Prompt
Exact copy, pictures excluded: output the lines from the opening of the entries through the line bearing "For MDPs, we".

(Records drawn from a dataset)
○ ○ ○ ○

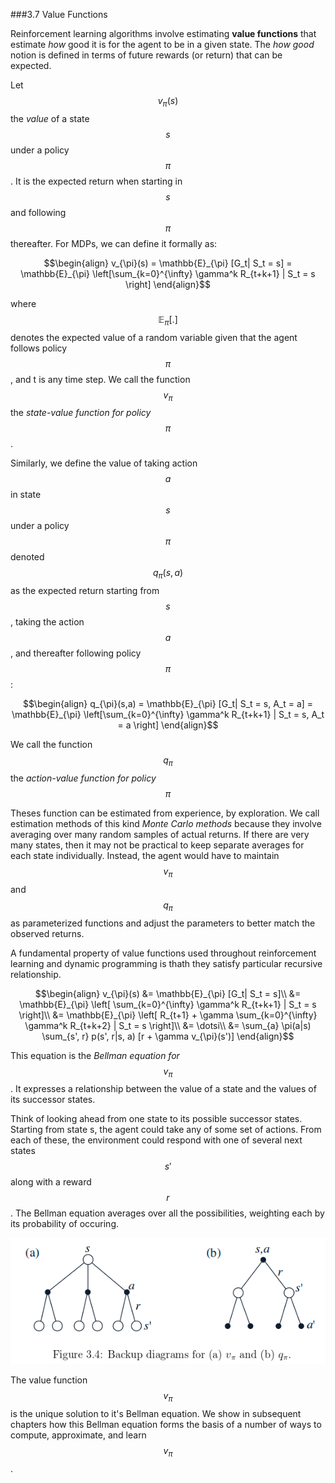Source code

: ###3.7 Value Functions

Reinforcement learning algorithms involve estimating **value functions** that estimate *how*
good it is for the agent to be in a given state.
The *how good* notion is defined in terms of future rewards (or return) that can be expected.

Let $$v_{\pi}(s)$$ the *value* of a state $$s$$ under a policy $$\pi$$.
It is the expected return when starting in $$s$$ and following $$\pi$$ thereafter.
For MDPs, we can define it formally as:

$$\begin{align}
v_{\pi}(s) = \mathbb{E}_{\pi} [G_t| S_t = s] = \mathbb{E}_{\pi} \left[\sum_{k=0}^{\infty} \gamma^k R_{t+k+1} | S_t = s \right]
\end{align}$$

where $$\mathbb{E}_{\pi}[.]$$ denotes the expected value of a random variable
given that the agent follows policy $$\pi$$, and t is any time step.
We call the function $$v_{\pi}$$ the *state-value function for policy* $$\pi$$.

Similarly, we define the value of taking action $$a$$ in state $$s$$ under a policy $$\pi$$
denoted $$q_{\pi}(s, a)$$ as the expected return starting from $$s$$, taking the action
$$a$$, and thereafter following policy $$\pi$$:

$$\begin{align}
q_{\pi}(s,a) = \mathbb{E}_{\pi} [G_t| S_t = s, A_t = a] = \mathbb{E}_{\pi} \left[\sum_{k=0}^{\infty} \gamma^k R_{t+k+1} | S_t = s, A_t = a \right]
\end{align}$$

We call the function $$q_{\pi}$$ the *action-value function for policy* $$\pi$$

Theses function can be estimated from experience, by exploration.
We call estimation methods of this kind *Monte Carlo methods* because they involve
averaging over many random samples of actual returns.
If there are very many states, then it may not be practical to keep separate averages for each state individually.
Instead, the agent would have to maintain $$v_{\pi}$$ and $$q_{\pi}$$ as parameterized
functions and adjust the parameters to better match the observed returns.

A fundamental property of value functions used throughout reinforcement learning and
dynamic programming is thath they satisfy particular recursive relationship.

$$\begin{align}
v_{\pi}(s) &= \mathbb{E}_{\pi} [G_t| S_t = s]\\
           &= \mathbb{E}_{\pi} \left[ \sum_{k=0}^{\infty} \gamma^k R_{t+k+1} | S_t = s \right]\\
           &= \mathbb{E}_{\pi} \left[ R_{t+1} + \gamma \sum_{k=0}^{\infty} \gamma^k R_{t+k+2} | S_t = s \right]\\
           &= \dotsi\\
           &= \sum_{a} \pi(a|s) \sum_{s', r} p(s', r|s, a) [r + \gamma v_{\pi}(s')]
\end{align}$$

This equation is the *Bellman equation for* $$v_{\pi}$$.
It expresses a relationship between the value of a state and the values of its successor
states.

Think of looking ahead from one state to its possible successor states.
Starting from state s, the agent could take any of some set of actions.
From each of these, the environment could respond with one of several next states $$s'$$
along with a reward $$r$$.
The Bellman equation averages over all the possibilities, weighting each by its probability
of occuring.

![figure 3.4](images/figure3_4.png)

The value function $$v_{\pi}$$ is the unique solution to it's Bellman equation.
We show in subsequent chapters how this Bellman equation forms the basis of a number of ways
to compute, approximate, and learn $$v_{\pi}$$.
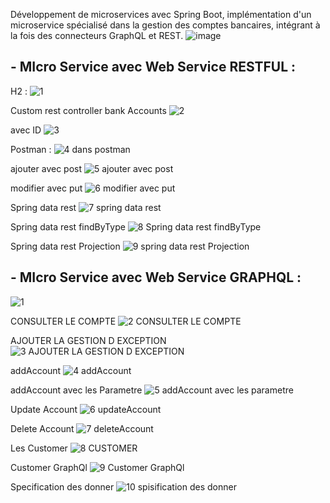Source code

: Développement de microservices avec Spring Boot, implémentation d'un microservice spécialisé dans la gestion des comptes bancaires, intégrant à la fois des connecteurs GraphQL et REST.
![image](https://github.com/MansourAnas1/MIcro-Service-avec-Web-Service-RESTFUL-et-GRAPHQL/assets/167020036/e0254116-3dcd-4bf3-900f-969e4f6c3760)

## - MIcro Service avec Web Service RESTFUL : 
H2 :
![1](https://github.com/MansourAnas1/MIcro-Service-avec-Web-Service-RESTFUL-et-GRAPHQL/assets/167020036/02308577-12b0-4822-8f2f-05b2c8aa428c)

Custom rest controller
bank Accounts 
![2](https://github.com/MansourAnas1/MIcro-Service-avec-Web-Service-RESTFUL-et-GRAPHQL/assets/167020036/a1272bdd-d26e-4a96-9d29-212f7ce52285)
 
avec ID 
![3](https://github.com/MansourAnas1/MIcro-Service-avec-Web-Service-RESTFUL-et-GRAPHQL/assets/167020036/4f415b66-26a0-4207-b409-117e9b71c95a)

Postman : 
![4 dans postman](https://github.com/MansourAnas1/MIcro-Service-avec-Web-Service-RESTFUL-et-GRAPHQL/assets/167020036/4f813727-5bde-4be8-a409-d8fe473c3a8a)

ajouter avec  post
![5 ajouter avec  post](https://github.com/MansourAnas1/MIcro-Service-avec-Web-Service-RESTFUL-et-GRAPHQL/assets/167020036/0de51ae1-4f42-4d96-bace-d6bd1d37d725)

modifier avec put
![6 modifier avec put](https://github.com/MansourAnas1/MIcro-Service-avec-Web-Service-RESTFUL-et-GRAPHQL/assets/167020036/b58ddfef-2a21-427d-b724-1f28793fe87c)

Spring data rest
![7 spring data rest](https://github.com/MansourAnas1/MIcro-Service-avec-Web-Service-RESTFUL-et-GRAPHQL/assets/167020036/3105b1a1-a18d-4f14-9d0c-a88d0b11fa4e)

Spring data rest  findByType
![8 Spring data rest  findByType](https://github.com/MansourAnas1/MIcro-Service-avec-Web-Service-RESTFUL-et-GRAPHQL/assets/167020036/650826d1-b1b9-478c-b20f-4f12e761292f)

Spring data rest Projection
![9 spring data rest Projection](https://github.com/MansourAnas1/MIcro-Service-avec-Web-Service-RESTFUL-et-GRAPHQL/assets/167020036/15403169-6d59-48c1-84c3-7e22df9eeb55)


## - MIcro Service avec Web Service GRAPHQL : 
![1](https://github.com/MansourAnas1/MIcro-Service-avec-Web-Service-RESTFUL-et-GRAPHQL/assets/167020036/1f0288f2-a3fd-4895-bdb5-d2b768461dfd)

CONSULTER LE COMPTE
![2 CONSULTER LE COMPTE](https://github.com/MansourAnas1/MIcro-Service-avec-Web-Service-RESTFUL-et-GRAPHQL/assets/167020036/016121a3-1213-4ddc-84f3-3bb8ad44363a)

AJOUTER LA GESTION D EXCEPTION
![3 AJOUTER LA GESTION D EXCEPTION](https://github.com/MansourAnas1/MIcro-Service-avec-Web-Service-RESTFUL-et-GRAPHQL/assets/167020036/17088a59-f1ec-4601-b56e-f00f0464623e)

addAccount 
![4 addAccount](https://github.com/MansourAnas1/MIcro-Service-avec-Web-Service-RESTFUL-et-GRAPHQL/assets/167020036/ef8be57d-6d7b-43c2-9e2c-4d993feda00e)

addAccount avec les Parametre 
![5 addAccount avec les parametre](https://github.com/MansourAnas1/MIcro-Service-avec-Web-Service-RESTFUL-et-GRAPHQL/assets/167020036/8501ae3d-344e-4a0c-a13f-e40640f5a1f0)

Update Account
![6 updateAccount](https://github.com/MansourAnas1/MIcro-Service-avec-Web-Service-RESTFUL-et-GRAPHQL/assets/167020036/29a270f6-254f-44b0-962e-c52b386d8e14)

Delete Account 
![7 deleteAccount](https://github.com/MansourAnas1/MIcro-Service-avec-Web-Service-RESTFUL-et-GRAPHQL/assets/167020036/16fdeb96-7e03-49bc-8e93-13977f2de0d3)

Les Customer 
![8 CUSTOMER](https://github.com/MansourAnas1/MIcro-Service-avec-Web-Service-RESTFUL-et-GRAPHQL/assets/167020036/68b63bc7-74e8-4fbc-8335-340827cf9d26)

Customer GraphQl
![9 Customer GraphQl](https://github.com/MansourAnas1/MIcro-Service-avec-Web-Service-RESTFUL-et-GRAPHQL/assets/167020036/4b664a7c-f9df-4a24-ba65-0bc00fcc10ee)

Specification des donner 
![10 spisification des donner](https://github.com/MansourAnas1/MIcro-Service-avec-Web-Service-RESTFUL-et-GRAPHQL/assets/167020036/74649db6-688f-4948-bf5e-43aa2ae82709)

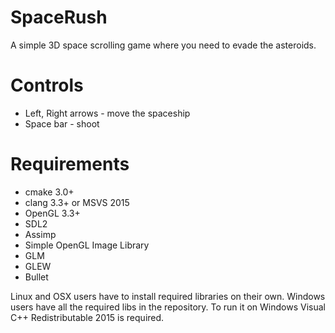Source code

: # SpaceRush
A simple 3D space scrolling game where you need to evade the asteroids.

# Controls
- Left, Right arrows - move the spaceship
- Space bar - shoot

# Requirements
- cmake 3.0+
- clang 3.3+ or MSVS 2015
- OpenGL 3.3+
- SDL2
- Assimp
- Simple OpenGL Image Library
- GLM
- GLEW
- Bullet

Linux and OSX users have to install required libraries on their own.
Windows users have all the required libs in the repository.
To run it on Windows Visual C++ Redistributable 2015 is required.
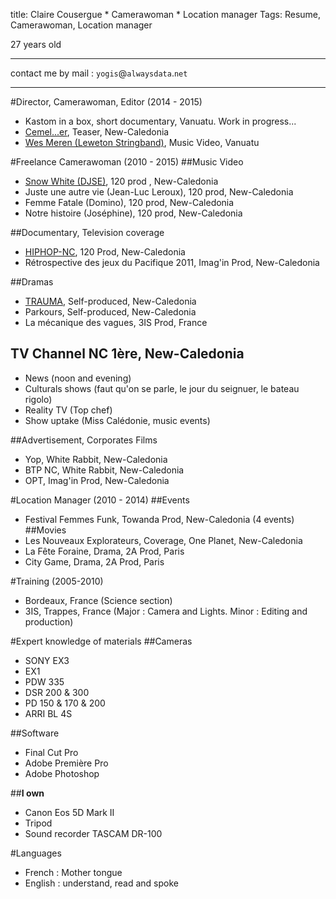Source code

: title: Claire Cousergue * Camerawoman * Location manager
Tags: Resume, Camerawoman, Location manager

27 years old

----------
contact me by mail : `yogis`@`alwaysdata`.`net`

----------

#Director, Camerawoman, Editor (2014 - 2015)
* Kastom in a box, short documentary, Vanuatu. Work in progress...
* [Cemel...er](http://www.youtube.com/watch?v=dGpJGJFoG_k), Teaser, New-Caledonia
* [Wes Meren (Leweton Stringband)](https://www.youtube.com/watch?v=cY-moQQrsLY), Music Video, Vanuatu


#Freelance Camerawoman (2010 - 2015)
##Music Video 
* [Snow White (DJSE)](http://www.youtube.com/watch?v=M4ldouk-maA), 120 prod , New-Caledonia
* Juste une autre vie (Jean-Luc Leroux), 120 prod, New-Caledonia 
* Femme Fatale (Domino), 120 prod, New-Caledonia
* Notre histoire (Joséphine), 120 prod, New-Caledonia

##Documentary, Television coverage 
* [HIPHOP-NC](http://www.youtube.com/watch?v=HLOhTMuEsT4), 120 Prod, New-Caledonia
* Rétrospective des jeux du Pacifique 2011, Imag'in Prod, New-Caledonia

##Dramas 
* [TRAUMA](https://vimeo.com/30382704), Self-produced, New-Caledonia
* Parkours, Self-produced, New-Caledonia
* La mécanique des vagues, 3IS Prod, France

## TV Channel NC 1ère, New-Caledonia
* News (noon and evening)
* Culturals shows (faut qu'on se parle, le jour du seignuer, le bateau rigolo)
* Reality TV (Top chef)
* Show uptake (Miss Calédonie, music events)

##Advertisement, Corporates Films 
* Yop, White Rabbit, New-Caledonia
* BTP NC, White Rabbit, New-Caledonia
* OPT, Imag'in Prod, New-Caledonia


#Location Manager (2010 - 2014)
##Events
* Festival Femmes Funk, Towanda Prod, New-Caledonia (4 events)
##Movies
* Les Nouveaux Explorateurs, Coverage, One Planet, New-Caledonia
* La Fête Foraine, Drama, 2A Prod, Paris
* City Game, Drama, 2A Prod, Paris

#Training (2005-2010)
* Bordeaux, France (Science section)
* 3IS, Trappes, France (Major : Camera and Lights. Minor : Editing and production) 

#Expert knowledge of materials
##Cameras
* SONY EX3
* EX1
* PDW 335
* DSR 200 & 300
* PD 150 & 170 & 200
* ARRI BL 4S

##Software
* Final Cut Pro
* Adobe Première Pro
* Adobe Photoshop

##**I own**
* Canon Eos 5D Mark II 
* Tripod
* Sound recorder TASCAM DR-100

#Languages
* French : Mother tongue
* English : understand, read and spoke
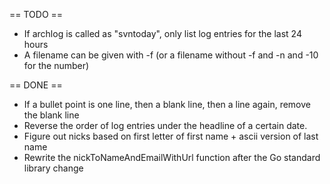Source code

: == TODO ==

* If archlog is called as "svntoday", only list log entries for the last 24 hours
* A filename can be given with -f (or a filename without -f and -n and -10 for the number)


== DONE ==

* If a bullet point is one line, then a blank line, then a line again, remove the blank line
* Reverse the order of log entries under the headline of a certain date.
* Figure out nicks based on first letter of first name + ascii version of last name
* Rewrite the nickToNameAndEmailWithUrl function after the Go standard library change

○ ○ ○ ○

Solution for this task
Source code

: ###3.7 Value Functions

Reinforcement learning algorithms involve estimating **value functions** that estimate *how*
good it is for the agent to be in a given state.
The *how good* notion is defined in terms of future rewards (or return) that can be expected.

Let $$v_{\pi}(s)$$ the *value* of a state $$s$$ under a policy $$\pi$$.
It is the expected return when starting in $$s$$ and following $$\pi$$ thereafter.
For MDPs, we can define it formally as:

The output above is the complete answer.